# Please Read -- Regarding DIS Guidelines and suspected violations



## Obi-Wan Pinobi

The following applies not just to the Transportation Board but to any of the forums on the DIS -- 

If you see a post on the DIS that you suspect violates the posting guidelines found here, the only appropriate action is to contact the Moderator Team for that particular board.  This can be done by clicking on the Report Bad Post icon  
	

	
	
		
		

		
			
		
		
	


	




   found at the lower left below the poster's name and tags, and an e-mail will be sent to that board's moderators.  You can also contact the Mods individually if you wish, either by e-mail or Private Message.  

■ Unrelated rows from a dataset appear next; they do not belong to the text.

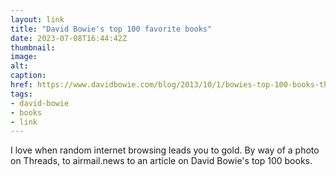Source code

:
 ```yaml
---
layout: link
title: "David Bowie's top 100 favorite books"
date: 2023-07-08T16:44:42Z
thumbnail:
image:
alt:
caption:
href: https://www.davidbowie.com/blog/2013/10/1/bowies-top-100-books-the-complete-list
tags:
- david-bowie
- books
- link
---
```


I love when random internet browsing leads you to gold. By way of a photo on Threads, to airmail.news to an article on David Bowie's top 100 books.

Please do NOT take matters into your own hands by confronting a suspected violator openly on the boards.  This can be considered a personal attack (which is against board guidelines), especially if the suspect has not violated any guidelines.

Thank you to everyone for your cooperation.


----------



## CindyMcClung

what does restarting a closed thread mean?  I have a tread for points for transfer and closed it because I thought I found someone to make a transfer to, however that person never completed the transaction.  Can I post my transfer again?


----------



## tobiasschnell

Thanks for sharing the rules.


----------



## Abdieso

Thank you to share.


----------



## doreleta821

Thank you for share, I get it


----------